TORONTO -- For the second year in a row, the City of Toronto painted the physical distancing circles on the grass at Trinity Bellwoods Park, inviting the neighbourhood to enjoy the outdoors while staying at a safe distance from each other.

“I love them,” resident David Davidson said. “They’re a little silly, crop circles, how did they get here, did aliens bring them here, but of course that’s not the case.”

Dave Loverock is in charge installing the safety project for the City of Toronto.

“It is just a simple process squaring out the field and measuring out the circles, make sure you have the right distance in between them, enough room for three people in the circle or two people to lay down.”

Most people in the park were adhering to the three sitting or two laying down rules, but one group were clearly breaking the rules, and not willing to comment to CTV News Toronto.
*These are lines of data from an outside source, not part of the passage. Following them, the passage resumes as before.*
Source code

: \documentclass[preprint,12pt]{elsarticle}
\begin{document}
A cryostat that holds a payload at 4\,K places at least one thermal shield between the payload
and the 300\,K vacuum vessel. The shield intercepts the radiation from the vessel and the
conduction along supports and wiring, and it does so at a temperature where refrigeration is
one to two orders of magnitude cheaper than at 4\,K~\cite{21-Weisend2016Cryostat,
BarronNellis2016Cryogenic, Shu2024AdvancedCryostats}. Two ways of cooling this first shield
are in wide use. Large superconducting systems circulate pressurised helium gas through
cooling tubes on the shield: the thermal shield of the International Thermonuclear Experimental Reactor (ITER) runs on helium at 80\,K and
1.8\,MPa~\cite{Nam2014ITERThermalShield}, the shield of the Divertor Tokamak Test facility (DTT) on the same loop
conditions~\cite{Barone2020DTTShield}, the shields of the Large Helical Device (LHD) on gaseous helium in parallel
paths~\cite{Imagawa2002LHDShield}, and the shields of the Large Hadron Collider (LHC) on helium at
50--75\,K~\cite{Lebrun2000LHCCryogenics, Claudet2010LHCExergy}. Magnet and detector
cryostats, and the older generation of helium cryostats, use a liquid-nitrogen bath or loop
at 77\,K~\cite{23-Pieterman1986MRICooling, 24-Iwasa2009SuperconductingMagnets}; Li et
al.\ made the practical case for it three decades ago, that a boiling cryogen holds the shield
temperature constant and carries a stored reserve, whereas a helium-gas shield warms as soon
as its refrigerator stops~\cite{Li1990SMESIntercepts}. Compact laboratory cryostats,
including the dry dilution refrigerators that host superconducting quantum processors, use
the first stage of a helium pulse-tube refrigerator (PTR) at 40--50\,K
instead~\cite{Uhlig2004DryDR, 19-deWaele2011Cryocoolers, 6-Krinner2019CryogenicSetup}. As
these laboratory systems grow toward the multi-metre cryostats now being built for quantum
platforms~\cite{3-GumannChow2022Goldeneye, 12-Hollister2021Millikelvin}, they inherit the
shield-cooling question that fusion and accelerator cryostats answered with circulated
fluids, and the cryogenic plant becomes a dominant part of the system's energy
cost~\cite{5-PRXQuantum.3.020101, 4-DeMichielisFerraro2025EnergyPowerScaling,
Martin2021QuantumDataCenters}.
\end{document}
For the most part, park goers, many out of work during this pandemic, welcomed the circles and the outdoors.

Sophie Boulianne was celebrating her 30th birthday with two friends in one of the circles.
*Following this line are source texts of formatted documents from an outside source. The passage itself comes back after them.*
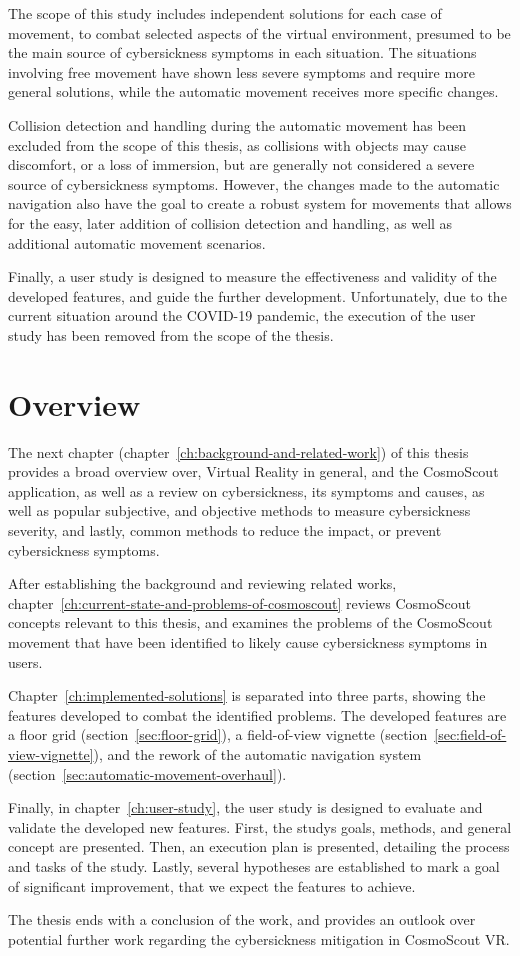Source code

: The scope of this study includes independent solutions for each case of movement, to combat selected
aspects of the virtual environment, presumed to be the main source of cybersickness symptoms in each situation.
The situations involving free movement have shown less severe symptoms and require more general solutions, while the
automatic movement receives more specific changes.

Collision detection and handling during the automatic movement has been excluded from the scope of this thesis, as
collisions with objects may cause discomfort, or a loss of immersion, but are generally not considered a severe source
of cybersickness symptoms.
However, the changes made to the automatic navigation also have the goal to create a robust system for movements that
allows for the easy, later addition of collision detection and handling, as well as additional automatic movement
scenarios.

Finally, a user study is designed to measure the effectiveness and validity of the developed features, and guide the
further development.
Unfortunately, due to the current situation around the COVID-19 pandemic, the execution of the user study has been
removed from the scope of the thesis.


\section{Overview}\label{sec:overview}

The next chapter (chapter~\ref{ch:background-and-related-work}) of this thesis provides a broad overview over,
Virtual Reality in general, and the CosmoScout application, as well as a review on cybersickness, its symptoms and
causes, as well as popular subjective, and objective methods to measure cybersickness severity, and lastly, common
methods to reduce the impact, or prevent cybersickness symptoms.

After establishing the background and reviewing related works,
chapter~\ref{ch:current-state-and-problems-of-cosmoscout} reviews CosmoScout concepts relevant to this thesis, and
examines the problems of the CosmoScout movement that have been identified to likely cause cybersickness symptoms in
users.

Chapter~\ref{ch:implemented-solutions} is separated into three parts, showing the features developed to combat
the identified problems.
The developed features are a floor grid (section~\ref{sec:floor-grid}), a field-of-view vignette
(section~\ref{sec:field-of-view-vignette}), and the rework of the automatic navigation system
(section~\ref{sec:automatic-movement-overhaul}).

Finally, in chapter~\ref{ch:user-study}, the user study is designed to evaluate and validate the developed new features.
First, the studys goals, methods, and general concept are presented.
Then, an execution plan is presented, detailing the process and tasks of the study.
Lastly, several hypotheses are established to mark a goal of significant improvement, that we expect the features to
achieve.

The thesis ends with a conclusion of the work, and provides an outlook over potential further work regarding the
cybersickness mitigation in CosmoScout VR\@.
“We’re going to be sitting on the grass, it's not hard to follow these rules, these are just simple things that help. I guess especially Trinity Bellwoods, it gets pretty busy, we live in the area and we’ve seen it when it gets crazy, last summer it was like packed.”

Trinity bellwoods

Last summer there were crowds of people gathering in the park, not social distancing until the city experimented with the safety circles.

But there was much frustration as word spread from circle to circle that the provincial government has extended the lockdown to June 2. Heather Low was tossing a baseball with a friend in an otherwise empty baseball diamond.

“As you can see I’m an athlete, usually we would be out here with a group of friends, luckily we are here together”,  she said while pointing to her friend.

But Karlie Fisher says we should get our eye on the end game.

“For the most part I feel we are in the final run , we could say, and I am willing to do what it takes to get to the end of it.